CODET: A Benchmark for Contrastive Dialectal Evaluation of Machine Translation
Md Mahfuz Ibn Alam, Sina Ahmadi, Antonios Anastasopoulos

TL;DR
This paper introduces CODET, a benchmark with 891 dialectal variations across twelve languages, to evaluate and improve the robustness of machine translation systems against dialectal differences.
Contribution
The paper presents a new benchmark dataset, CODET, for assessing dialectal robustness in machine translation, addressing a gap in existing evaluation resources.
Findings
Large MT models struggle with dialectal variations.
CODET reveals significant performance degradation on dialectal data.

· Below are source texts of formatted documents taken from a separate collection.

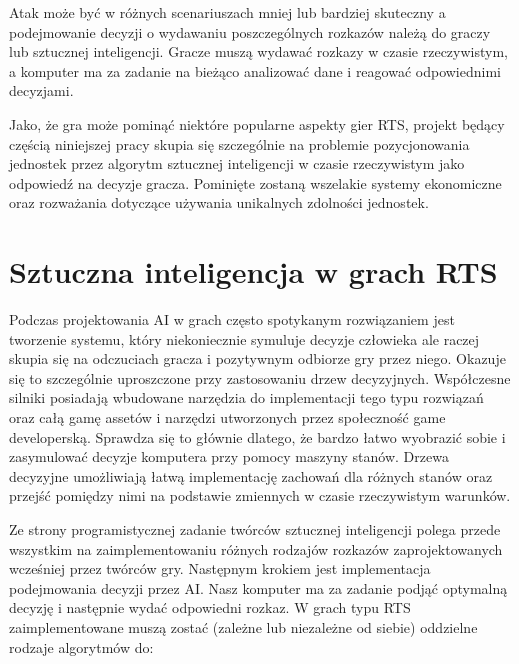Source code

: \documentclass[12pt]{report}
\begin{document}
Atak może być w różnych scenariuszach mniej lub bardziej skuteczny a podejmowanie decyzji o wydawaniu poszczególnych rozkazów należą do graczy lub sztucznej inteligencji. Gracze muszą wydawać rozkazy w czasie rzeczywistym, a komputer ma za zadanie na bieżąco analizować dane i reagować odpowiednimi decyzjami.

Jako, że gra może pominąć niektóre popularne aspekty gier RTS, projekt będący częścią niniejszej pracy skupia się szczególnie na problemie pozycjonowania jednostek przez algorytm sztucznej inteligencji w czasie rzeczywistym jako odpowiedź na decyzje gracza. Pominięte zostaną wszelakie systemy ekonomiczne oraz rozważania dotyczące używania unikalnych zdolności jednostek.
\section {Sztuczna inteligencja w grach RTS}
Podczas projektowania AI w grach często spotykanym rozwiązaniem jest tworzenie systemu, który niekoniecznie symuluje decyzje człowieka ale raczej skupia się na odczuciach gracza i pozytywnym odbiorze gry przez niego. Okazuje się to szczególnie uproszczone przy zastosowaniu drzew decyzyjnych. Współczesne silniki posiadają wbudowane narzędzia do implementacji tego typu rozwiązań oraz całą gamę assetów i narzędzi utworzonych przez społeczność game developerską. Sprawdza się to głównie dlatego, że bardzo łatwo wyobrazić sobie i zasymulować decyzje komputera przy pomocy maszyny stanów. Drzewa decyzyjne umożliwiają łatwą implementację zachowań dla różnych stanów oraz przejść pomiędzy nimi na podstawie zmiennych w czasie rzeczywistym warunków.

Ze strony programistycznej zadanie twórców sztucznej inteligencji polega przede wszystkim na zaimplementowaniu różnych rodzajów rozkazów zaprojektowanych wcześniej przez twórców gry. Następnym krokiem jest implementacja podejmowania decyzji przez AI. Nasz komputer ma za zadanie podjąć optymalną decyzję i następnie wydać odpowiedni rozkaz. W grach typu RTS zaimplementowane muszą zostać (zależne lub niezależne od siebie) oddzielne rodzaje algorytmów do: 
\end{document}
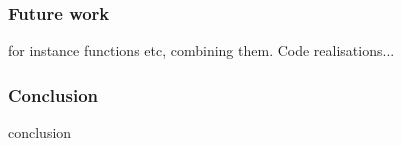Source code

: 

\begin{frame}[fragile]
\frametitle{Future work}

for instance functions etc, combining them. Code realisations...

\end{frame}


\begin{frame}[fragile]
\frametitle{Conclusion}

conclusion

\end{frame}




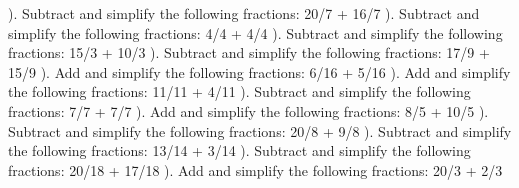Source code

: \documentclass{article}%
\begin{document}
\newline%
). Subtract and simplify the following fractions: 20/7 + 16/7%
\newline%
\newline%
). Subtract and simplify the following fractions: 4/4 + 4/4%
\newline%
\newline%
). Subtract and simplify the following fractions: 15/3 + 10/3%
\newline%
\newline%
). Subtract and simplify the following fractions: 17/9 + 15/9%
\newline%
\newline%
). Add and simplify the following fractions: 6/16 + 5/16%
\newline%
\newline%
). Add and simplify the following fractions: 11/11 + 4/11%
\newline%
\newline%
). Subtract and simplify the following fractions: 7/7 + 7/7%
\newline%
\newline%
). Add and simplify the following fractions: 8/5 + 10/5%
\newline%
\newline%
). Subtract and simplify the following fractions: 20/8 + 9/8%
\newline%
\newline%
). Subtract and simplify the following fractions: 13/14 + 3/14%
\newline%
\newline%
). Subtract and simplify the following fractions: 20/18 + 17/18%
\newline%
\newline%
). Add and simplify the following fractions: 20/3 + 2/3%
\newline%
\newline%
\end{document}
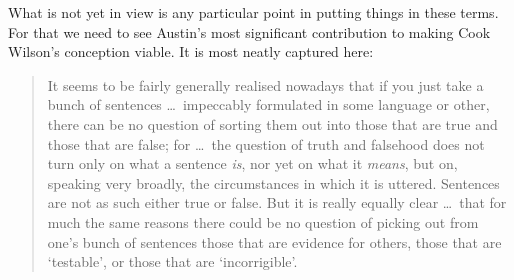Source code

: What is not yet in view is any particular point in putting things in these terms. For that we need to see Austin's most significant contribution to making Cook Wilson's conception viable. It is most neatly captured here:
\begin{quote}
	It seems to be fairly generally realised nowadays that if you just take a bunch of sentences \ldots\ impeccably formulated in some language or other, there can be no question of sorting them out into those that are true and those that are false; for \ldots\ the question of truth and falsehood does not turn only on what a sentence \emph{is}, nor yet on what it \emph{means}, but on, speaking very broadly, the circumstances in which it is uttered. Sentences are not as such either true or false. But it is really equally clear \ldots\ that for much the same reasons there could be no question of picking out from one’s bunch of sentences those that are evidence for others, those that are `testable', or those that are `incorrigible'. \citep[110--111]{Austin:1962lr}
\end{quote}
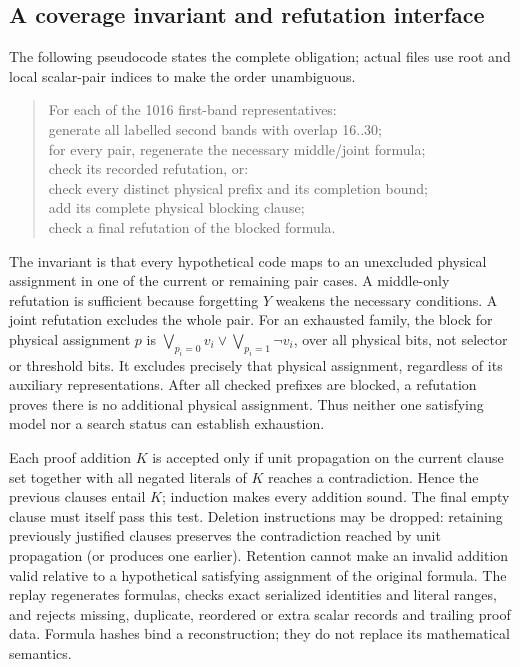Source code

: \documentclass[11pt]{article}
\theoremstyle{definition}
\begin{document}
\subsection{A coverage invariant and refutation interface}
The following pseudocode states the complete obligation; actual files
use root and local scalar-pair indices to make the order unambiguous.
\begin{quote}\ttfamily\small
For each of the 1016 first-band representatives:\\
\hspace*{1em}generate all labelled second bands with overlap 16..30;\\
\hspace*{1em}for every pair, regenerate the necessary middle/joint formula;\\
\hspace*{2em}check its recorded refutation, or:\\
\hspace*{2em}check every distinct physical prefix and its completion bound;\\
\hspace*{2em}add its complete physical blocking clause;\\
\hspace*{2em}check a final refutation of the blocked formula.
\end{quote}
The invariant is that every hypothetical code maps to an unexcluded
physical assignment in one of the current or remaining pair cases.
A middle-only refutation is sufficient because forgetting $Y$ weakens
the necessary conditions. A joint refutation excludes the whole pair.
For an exhausted family, the block for physical assignment $p$ is
$\bigvee_{p_i=0}v_i\vee\bigvee_{p_i=1}\neg v_i$, over all physical
bits, not selector or threshold bits. It excludes precisely that physical
assignment, regardless of its auxiliary representations. After all
checked prefixes are blocked, a refutation proves there is no additional
physical assignment. Thus neither one satisfying model nor a search
status can establish exhaustion.

Each proof addition $K$ is accepted only if unit propagation on the
current clause set together with all negated literals of $K$ reaches a
contradiction. Hence the previous clauses entail $K$; induction makes
every addition sound. The final empty clause must itself pass this test.
Deletion instructions may be dropped: retaining previously justified
clauses preserves the contradiction reached by unit propagation (or
produces one earlier). Retention cannot make an invalid addition valid
relative to a hypothetical satisfying assignment of the original formula.
The replay regenerates formulas, checks exact serialized identities and
literal ranges, and rejects missing, duplicate, reordered or extra scalar
records and trailing proof data. Formula hashes bind a reconstruction;
they do not replace its mathematical semantics.
\end{document}
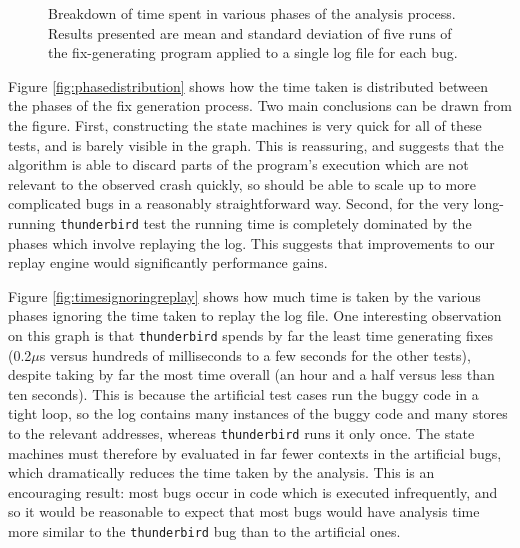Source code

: \documentclass[10pt,twocolumn,preprint,natbib,authoryear]{sigplanconf}
\newcommand{\editorial}[1]{}
\begin{document}
\begin{figure*}
\hspace{10mm} 
\caption{Breakdown of time spent in various phases of the analysis
  process.  Results presented are mean and standard deviation of five
  runs of the fix-generating program applied to a single log file for
  each bug.}
\end{figure*}

Figure \ref{fig:phasedistribution} shows how the time taken is
distributed between the phases of the fix generation process.  Two
main conclusions can be drawn from the figure.  First, constructing
the state machines is very quick for all of these tests, and is barely
visible in the graph.  This is reassuring, and suggests that the
algorithm is able to discard parts of the program's execution which
are not relevant to the observed crash quickly, so should be able to
scale up to more complicated bugs in a reasonably straightforward
way\editorial{Not sure I believe that}.  Second, for the very
long-running \verb|thunderbird| test the running time is completely
dominated by the phases which involve replaying the log.  This
suggests that improvements to our replay engine would significantly
performance gains.

Figure \ref{fig:timesignoringreplay} shows how much time is taken by
the various phases ignoring the time taken to replay the log file.
One interesting observation on this graph is that \verb|thunderbird|
spends by far the least time generating fixes (0.2$\mu{}$s versus
hundreds of milliseconds to a few seconds for the other tests),
despite taking by far the most time overall (an hour and a half versus
less than ten seconds).  This is because the artificial test cases run
the buggy code in a tight loop, so the log contains many instances of
the buggy code and many stores to the relevant addresses, whereas
\verb|thunderbird| runs it only once.  The state machines must
therefore by evaluated in far fewer contexts in the artificial bugs,
which dramatically reduces the time taken by the analysis.  This is an
encouraging result: most bugs occur in code which is executed
infrequently, and so it would be reasonable to expect that most bugs
would have analysis time more similar to the \verb|thunderbird| bug
than to the artificial ones.
\end{document}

Benchmark facilitates targeted improvements in dialectal translation robustness.
Abstract
Neural machine translation (NMT) systems exhibit limited robustness in handling source-side linguistic variations. Their performance tends to degrade when faced with even slight deviations in language usage, such as different domains or variations introduced by second-language speakers. It is intuitive to extend this observation to encompass dialectal variations as well, but the work allowing the community to evaluate MT systems on this dimension is limited. To alleviate this issue, we compile and release CODET, a contrastive dialectal benchmark encompassing 891 different variations from twelve different languages. We also quantitatively demonstrate the challenges large MT models face in effectively translating dialectal variants. All the data and code have been released.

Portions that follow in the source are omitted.